### Task goal:
Retype the data exactly, skipping any picture in it.

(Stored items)

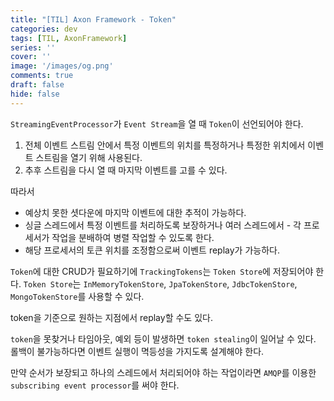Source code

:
 ```yaml
---
title: "[TIL] Axon Framework - Token"
categories: dev
tags: [TIL, AxonFramework]
series: ''
cover: ''
image: '/images/og.png'
comments: true
draft: false
hide: false
---
```


`StreamingEventProcessor`가 `Event Stream`을 열 때 `Token`이 선언되어야 한다.

1. 전체 이벤트 스트림 안에서 특정 이벤트의 위치를 특정하거나 특정한 위치에서 이벤트 스트림을 열기 위해 사용된다.
2. 추후 스트림을 다시 열 때 마지막 이벤트를 고를 수 있다.

따라서
- 예상치 못한 셧다운에 마지막 이벤트에 대한 추적이 가능하다.
- 싱글 스레드에서 특정 이벤트를 처리하도록 보장하거나 여러 스레드에서 - 각 프로세서가 작업을 분배하여 병렬 작업할 수 있도록 한다.
- 해당 프로세서의 토큰 위치를 조정함으로써 이벤트 replay가 가능하다.

`Token`에 대한 CRUD가 필요하기에 `TrackingTokens`는 `Token Store`에 저장되어야 한다. `Token Store`는 `InMemoryTokenStore`, `JpaTokenStore`, `JdbcTokenStore`, `MongoTokenStore`를 사용할 수 있다.

token을 기준으로 원하는 지점에서 replay할 수도 있다.

`token`을 못찾거나 타임아웃, 예외 등이 발생하면 `token stealing`이 일어날 수 있다.
롤백이 불가능하다면 이벤트 실행이 멱등성을 가지도록 설계해야 한다.

만약 순서가 보장되고 하나의 스레드에서 처리되어야 하는 작업이라면 `AMQP`를 이용한 `subscribing event processor`를 써야 한다.
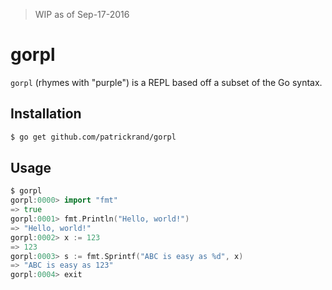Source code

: > WIP as of Sep-17-2016

# gorpl
`gorpl` (rhymes with "purple") is a REPL based off a subset of the Go syntax.

## Installation

```bash
$ go get github.com/patrickrand/gorpl
```

## Usage

```go
$ gorpl 
gorpl:0000> import "fmt"
=> true
gorpl:0001> fmt.Println("Hello, world!")
=> "Hello, world!"
gorpl:0002> x := 123
=> 123
gorpl:0003> s := fmt.Sprintf("ABC is easy as %d", x)
=> "ABC is easy as 123"
gorpl:0004> exit

```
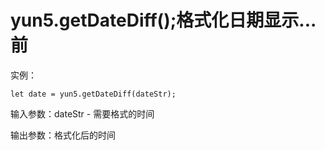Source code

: # yun5.getDateDiff\(\);格式化日期显示...前

实例：

```text
let date = yun5.getDateDiff(dateStr);
```

输入参数：dateStr - 需要格式的时间

输出参数：格式化后的时间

### Expected answer:
Source code

:
 ```yaml
---
title: "[TIL] Axon Framework - Token"
categories: dev
tags: [TIL, AxonFramework]
series: ''
cover: ''
image: '/images/og.png'
comments: true
draft: false
hide: false
---
```


`StreamingEventProcessor`가 `Event Stream`을 열 때 `Token`이 선언되어야 한다.

1. 전체 이벤트 스트림 안에서 특정 이벤트의 위치를 특정하거나 특정한 위치에서 이벤트 스트림을 열기 위해 사용된다.
2. 추후 스트림을 다시 열 때 마지막 이벤트를 고를 수 있다.

따라서
- 예상치 못한 셧다운에 마지막 이벤트에 대한 추적이 가능하다.
- 싱글 스레드에서 특정 이벤트를 처리하도록 보장하거나 여러 스레드에서 - 각 프로세서가 작업을 분배하여 병렬 작업할 수 있도록 한다.
- 해당 프로세서의 토큰 위치를 조정함으로써 이벤트 replay가 가능하다.

`Token`에 대한 CRUD가 필요하기에 `TrackingTokens`는 `Token Store`에 저장되어야 한다. `Token Store`는 `InMemoryTokenStore`, `JpaTokenStore`, `JdbcTokenStore`, `MongoTokenStore`를 사용할 수 있다.

token을 기준으로 원하는 지점에서 replay할 수도 있다.

`token`을 못찾거나 타임아웃, 예외 등이 발생하면 `token stealing`이 일어날 수 있다.
롤백이 불가능하다면 이벤트 실행이 멱등성을 가지도록 설계해야 한다.

만약 순서가 보장되고 하나의 스레드에서 처리되어야 하는 작업이라면 `AMQP`를 이용한 `subscribing event processor`를 써야 한다.
Source code

: > WIP as of Sep-17-2016

# gorpl
`gorpl` (rhymes with "purple") is a REPL based off a subset of the Go syntax.

## Installation

```bash
$ go get github.com/patrickrand/gorpl
```

## Usage

```go
$ gorpl 
gorpl:0000> import "fmt"
=> true
gorpl:0001> fmt.Println("Hello, world!")
=> "Hello, world!"
gorpl:0002> x := 123
=> 123
gorpl:0003> s := fmt.Sprintf("ABC is easy as %d", x)
=> "ABC is easy as 123"
gorpl:0004> exit

```
Source code

: # yun5.getDateDiff\(\);格式化日期显示...前

实例：

```text
let date = yun5.getDateDiff(dateStr);
```

输入参数：dateStr - 需要格式的时间

输出参数：格式化后的时间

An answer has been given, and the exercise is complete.